Intermittents et précaires s’invitent à la CAF Jaurès

mercredi 11 février 2009
Dernière modification : dimanche 5 juillet 2009

Le tract d’appel à cette action : Nous ne payerons pas votre crise


À chaque action de la coordination des intermittents et précaires (CIP) sa portée politique et sociale. Cette-fois ci, ça s’est passé au cœur d’une antenne parisienne de la CAF. Récit d’une initiative bien accueillie par les allocataires.

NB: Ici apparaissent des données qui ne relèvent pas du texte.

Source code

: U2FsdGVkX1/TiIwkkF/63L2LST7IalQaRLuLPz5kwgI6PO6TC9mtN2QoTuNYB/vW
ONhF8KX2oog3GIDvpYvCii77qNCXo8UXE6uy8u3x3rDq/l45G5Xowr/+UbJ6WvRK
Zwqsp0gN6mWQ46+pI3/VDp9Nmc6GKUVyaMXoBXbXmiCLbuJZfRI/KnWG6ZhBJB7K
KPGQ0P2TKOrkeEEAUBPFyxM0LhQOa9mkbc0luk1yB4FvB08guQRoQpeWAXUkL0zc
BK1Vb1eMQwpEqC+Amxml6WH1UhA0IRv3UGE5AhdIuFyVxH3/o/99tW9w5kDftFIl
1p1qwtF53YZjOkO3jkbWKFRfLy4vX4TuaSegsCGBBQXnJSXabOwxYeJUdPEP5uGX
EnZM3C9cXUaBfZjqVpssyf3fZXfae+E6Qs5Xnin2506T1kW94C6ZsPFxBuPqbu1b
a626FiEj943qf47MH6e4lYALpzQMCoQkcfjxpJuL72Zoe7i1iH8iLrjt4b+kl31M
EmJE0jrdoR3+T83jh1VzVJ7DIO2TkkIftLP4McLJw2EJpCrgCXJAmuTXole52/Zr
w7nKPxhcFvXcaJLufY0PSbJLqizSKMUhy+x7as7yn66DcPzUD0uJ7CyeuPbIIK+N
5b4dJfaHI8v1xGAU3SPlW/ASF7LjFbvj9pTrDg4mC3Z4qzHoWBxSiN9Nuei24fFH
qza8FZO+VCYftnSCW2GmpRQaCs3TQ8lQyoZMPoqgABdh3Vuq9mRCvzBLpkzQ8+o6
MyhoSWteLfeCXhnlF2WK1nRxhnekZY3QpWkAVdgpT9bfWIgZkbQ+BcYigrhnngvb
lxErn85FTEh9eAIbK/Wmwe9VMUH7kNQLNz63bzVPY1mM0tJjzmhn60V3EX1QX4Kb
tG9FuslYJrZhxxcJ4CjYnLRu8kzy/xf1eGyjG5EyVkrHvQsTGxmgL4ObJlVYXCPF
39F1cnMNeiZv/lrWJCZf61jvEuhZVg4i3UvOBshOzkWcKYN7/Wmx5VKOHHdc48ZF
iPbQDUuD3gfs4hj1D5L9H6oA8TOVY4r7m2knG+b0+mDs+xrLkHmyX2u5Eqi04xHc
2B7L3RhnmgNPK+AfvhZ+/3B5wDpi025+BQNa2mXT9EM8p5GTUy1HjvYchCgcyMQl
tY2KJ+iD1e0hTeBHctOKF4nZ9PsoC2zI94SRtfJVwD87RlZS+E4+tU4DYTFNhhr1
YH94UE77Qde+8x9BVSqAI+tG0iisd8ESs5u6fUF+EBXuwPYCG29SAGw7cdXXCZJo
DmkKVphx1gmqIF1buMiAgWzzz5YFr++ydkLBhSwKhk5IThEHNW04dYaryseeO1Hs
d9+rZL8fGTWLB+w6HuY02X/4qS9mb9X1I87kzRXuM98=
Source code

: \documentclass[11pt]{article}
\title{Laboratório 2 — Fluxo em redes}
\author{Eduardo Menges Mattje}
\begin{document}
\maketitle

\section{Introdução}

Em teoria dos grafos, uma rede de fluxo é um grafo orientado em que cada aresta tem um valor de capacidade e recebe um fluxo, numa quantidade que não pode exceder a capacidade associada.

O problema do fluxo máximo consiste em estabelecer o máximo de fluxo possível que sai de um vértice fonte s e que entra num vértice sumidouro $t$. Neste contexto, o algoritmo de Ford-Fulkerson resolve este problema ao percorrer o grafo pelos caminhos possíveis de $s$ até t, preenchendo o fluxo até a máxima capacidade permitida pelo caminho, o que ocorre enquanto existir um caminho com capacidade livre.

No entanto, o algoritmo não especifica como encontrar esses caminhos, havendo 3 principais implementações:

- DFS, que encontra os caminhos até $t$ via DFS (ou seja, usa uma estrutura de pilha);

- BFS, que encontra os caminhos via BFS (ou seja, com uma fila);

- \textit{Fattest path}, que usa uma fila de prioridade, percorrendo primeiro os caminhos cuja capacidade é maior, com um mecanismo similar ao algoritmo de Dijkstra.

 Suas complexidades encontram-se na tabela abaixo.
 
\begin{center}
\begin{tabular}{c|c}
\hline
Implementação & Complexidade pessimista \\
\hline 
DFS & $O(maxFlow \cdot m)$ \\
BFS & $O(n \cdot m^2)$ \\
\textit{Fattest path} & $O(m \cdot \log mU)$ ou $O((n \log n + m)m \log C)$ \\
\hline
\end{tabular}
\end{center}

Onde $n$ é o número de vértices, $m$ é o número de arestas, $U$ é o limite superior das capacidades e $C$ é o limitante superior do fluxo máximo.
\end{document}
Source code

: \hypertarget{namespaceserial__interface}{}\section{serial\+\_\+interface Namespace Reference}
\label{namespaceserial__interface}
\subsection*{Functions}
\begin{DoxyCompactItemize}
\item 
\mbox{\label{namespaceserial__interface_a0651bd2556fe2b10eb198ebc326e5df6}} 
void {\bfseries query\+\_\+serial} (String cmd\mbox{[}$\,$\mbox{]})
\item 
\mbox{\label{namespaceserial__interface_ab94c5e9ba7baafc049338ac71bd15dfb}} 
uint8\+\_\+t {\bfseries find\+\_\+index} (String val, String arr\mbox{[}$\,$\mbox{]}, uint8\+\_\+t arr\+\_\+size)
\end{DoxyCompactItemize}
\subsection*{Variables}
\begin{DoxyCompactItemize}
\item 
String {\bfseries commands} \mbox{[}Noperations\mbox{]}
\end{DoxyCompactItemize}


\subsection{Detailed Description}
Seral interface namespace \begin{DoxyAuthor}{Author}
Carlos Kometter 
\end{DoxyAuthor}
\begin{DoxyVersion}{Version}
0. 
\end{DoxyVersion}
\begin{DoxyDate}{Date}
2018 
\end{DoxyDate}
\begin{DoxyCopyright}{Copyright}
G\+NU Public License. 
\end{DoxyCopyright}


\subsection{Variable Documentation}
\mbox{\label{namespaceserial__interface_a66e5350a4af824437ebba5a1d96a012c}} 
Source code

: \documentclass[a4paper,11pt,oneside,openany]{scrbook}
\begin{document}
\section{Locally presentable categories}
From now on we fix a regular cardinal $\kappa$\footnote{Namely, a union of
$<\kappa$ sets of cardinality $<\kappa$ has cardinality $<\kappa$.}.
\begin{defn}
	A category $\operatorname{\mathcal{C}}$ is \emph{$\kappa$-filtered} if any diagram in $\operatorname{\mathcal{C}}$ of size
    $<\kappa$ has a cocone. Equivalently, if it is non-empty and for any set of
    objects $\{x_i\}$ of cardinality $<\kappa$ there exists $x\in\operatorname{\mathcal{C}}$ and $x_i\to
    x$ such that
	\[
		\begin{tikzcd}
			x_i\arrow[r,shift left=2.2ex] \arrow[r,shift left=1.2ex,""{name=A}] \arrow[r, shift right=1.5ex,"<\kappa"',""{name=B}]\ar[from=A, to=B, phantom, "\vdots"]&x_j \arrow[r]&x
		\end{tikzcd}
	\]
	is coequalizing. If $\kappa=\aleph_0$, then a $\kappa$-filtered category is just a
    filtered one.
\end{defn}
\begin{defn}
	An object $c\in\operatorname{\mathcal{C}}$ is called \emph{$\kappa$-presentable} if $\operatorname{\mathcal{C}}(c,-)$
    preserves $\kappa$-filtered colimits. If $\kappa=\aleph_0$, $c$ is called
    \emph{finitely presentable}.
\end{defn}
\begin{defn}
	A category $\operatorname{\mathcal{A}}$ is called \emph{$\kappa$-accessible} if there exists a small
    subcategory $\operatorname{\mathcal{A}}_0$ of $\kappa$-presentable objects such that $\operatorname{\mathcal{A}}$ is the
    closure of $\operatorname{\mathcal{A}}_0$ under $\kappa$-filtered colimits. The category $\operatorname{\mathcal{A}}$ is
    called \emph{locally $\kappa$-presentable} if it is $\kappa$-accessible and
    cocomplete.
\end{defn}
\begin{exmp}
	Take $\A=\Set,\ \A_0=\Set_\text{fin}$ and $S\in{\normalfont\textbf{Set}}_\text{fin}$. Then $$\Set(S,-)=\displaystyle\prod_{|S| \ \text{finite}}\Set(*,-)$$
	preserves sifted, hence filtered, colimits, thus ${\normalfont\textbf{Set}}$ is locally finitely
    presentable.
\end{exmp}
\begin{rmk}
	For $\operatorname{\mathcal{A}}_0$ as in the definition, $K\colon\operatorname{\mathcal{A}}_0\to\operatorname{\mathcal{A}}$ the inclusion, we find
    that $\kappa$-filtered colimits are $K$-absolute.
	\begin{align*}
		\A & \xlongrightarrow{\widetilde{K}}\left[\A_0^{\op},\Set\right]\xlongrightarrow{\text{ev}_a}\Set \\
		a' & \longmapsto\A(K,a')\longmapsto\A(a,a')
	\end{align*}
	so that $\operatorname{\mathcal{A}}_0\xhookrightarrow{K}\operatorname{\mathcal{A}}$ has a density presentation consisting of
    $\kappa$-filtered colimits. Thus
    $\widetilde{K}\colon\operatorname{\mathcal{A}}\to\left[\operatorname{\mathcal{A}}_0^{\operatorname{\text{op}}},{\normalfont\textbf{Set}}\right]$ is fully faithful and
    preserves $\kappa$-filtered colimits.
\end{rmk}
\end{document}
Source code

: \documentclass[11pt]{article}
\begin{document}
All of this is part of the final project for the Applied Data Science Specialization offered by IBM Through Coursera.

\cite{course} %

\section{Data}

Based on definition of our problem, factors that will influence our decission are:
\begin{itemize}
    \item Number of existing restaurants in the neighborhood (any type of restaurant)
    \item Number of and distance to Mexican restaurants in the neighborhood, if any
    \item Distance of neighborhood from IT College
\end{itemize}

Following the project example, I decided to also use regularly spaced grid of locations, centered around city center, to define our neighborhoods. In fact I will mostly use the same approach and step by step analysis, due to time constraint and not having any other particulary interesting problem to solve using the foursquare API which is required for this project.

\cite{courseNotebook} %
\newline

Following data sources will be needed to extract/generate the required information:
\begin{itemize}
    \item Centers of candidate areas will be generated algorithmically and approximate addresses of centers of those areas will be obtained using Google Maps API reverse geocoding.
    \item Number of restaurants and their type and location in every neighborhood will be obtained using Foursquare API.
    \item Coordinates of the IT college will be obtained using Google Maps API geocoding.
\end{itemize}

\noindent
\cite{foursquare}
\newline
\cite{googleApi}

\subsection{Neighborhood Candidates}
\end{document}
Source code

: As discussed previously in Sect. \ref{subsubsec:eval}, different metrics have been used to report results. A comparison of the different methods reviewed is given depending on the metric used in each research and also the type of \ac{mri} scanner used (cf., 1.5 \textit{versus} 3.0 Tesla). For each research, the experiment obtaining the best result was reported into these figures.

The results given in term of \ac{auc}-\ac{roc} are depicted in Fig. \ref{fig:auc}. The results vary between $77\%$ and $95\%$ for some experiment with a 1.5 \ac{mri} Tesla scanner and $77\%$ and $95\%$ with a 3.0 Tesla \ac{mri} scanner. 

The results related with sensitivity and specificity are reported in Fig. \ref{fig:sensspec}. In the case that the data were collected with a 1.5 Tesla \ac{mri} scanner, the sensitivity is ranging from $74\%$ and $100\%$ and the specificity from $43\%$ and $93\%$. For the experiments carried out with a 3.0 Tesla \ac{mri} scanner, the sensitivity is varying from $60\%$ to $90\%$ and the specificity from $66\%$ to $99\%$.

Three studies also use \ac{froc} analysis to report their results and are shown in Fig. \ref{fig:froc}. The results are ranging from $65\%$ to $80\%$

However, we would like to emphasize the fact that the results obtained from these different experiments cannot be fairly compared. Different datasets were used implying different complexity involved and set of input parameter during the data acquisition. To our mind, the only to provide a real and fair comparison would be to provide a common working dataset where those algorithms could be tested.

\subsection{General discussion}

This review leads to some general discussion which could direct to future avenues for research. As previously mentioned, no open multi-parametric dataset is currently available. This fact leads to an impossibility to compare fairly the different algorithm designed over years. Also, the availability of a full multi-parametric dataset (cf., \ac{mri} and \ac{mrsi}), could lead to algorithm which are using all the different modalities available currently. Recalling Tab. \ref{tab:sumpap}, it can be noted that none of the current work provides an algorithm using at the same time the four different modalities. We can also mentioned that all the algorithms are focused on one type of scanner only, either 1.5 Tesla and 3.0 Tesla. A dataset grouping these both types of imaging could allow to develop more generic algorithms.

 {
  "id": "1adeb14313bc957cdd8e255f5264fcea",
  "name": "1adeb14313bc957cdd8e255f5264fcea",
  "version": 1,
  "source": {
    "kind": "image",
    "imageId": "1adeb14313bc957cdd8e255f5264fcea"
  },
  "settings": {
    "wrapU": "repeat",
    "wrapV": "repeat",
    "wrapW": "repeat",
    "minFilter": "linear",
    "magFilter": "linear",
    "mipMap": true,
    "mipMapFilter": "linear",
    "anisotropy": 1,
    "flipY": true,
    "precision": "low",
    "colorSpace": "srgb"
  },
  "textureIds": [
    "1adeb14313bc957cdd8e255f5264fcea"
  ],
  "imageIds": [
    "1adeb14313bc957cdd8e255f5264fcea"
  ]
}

À l’appel de la coordination des intermittents et précaires (CIP), une trentaine de personnes s’était donnée rendez-vous jeudi 5 février en fin de matinée, devant le siège parisien de la CFDT. Lieu plus que symbolique, tant ce syndicat n’en finit plus de s’attirer, entre autres, les foudres des membres de la CIP depuis 2003. Dernier acte de la CFDT, autrement qualifiée de « Comora Des Fabricants de Turbins » ou « de fabrique de chômeurs non indemnisés » selon les termes de la CIP : l’annonce début janvier de sa signature, à côté de celle du MEDEF, de la convention de l’assurance-chômage sur la période 2009-2011. Les quatre autres fédérations syndicales s’y opposent encore jusqu’à présent. Autre sujet de discorde, la condamnation, en janvier dernier, de Ludovic Prieur et Michel Roger, suite à une plainte déposée par la CFDT après une occupation de leurs locaux en 2005. D’où ce rendez-vous devant le siège de la CFDT, avant de partir en action.
Cette fois-ci, direction l’antenne de la Caisse des Allocations Familiales (CAF) située avenue Jean Jaurès à Paris.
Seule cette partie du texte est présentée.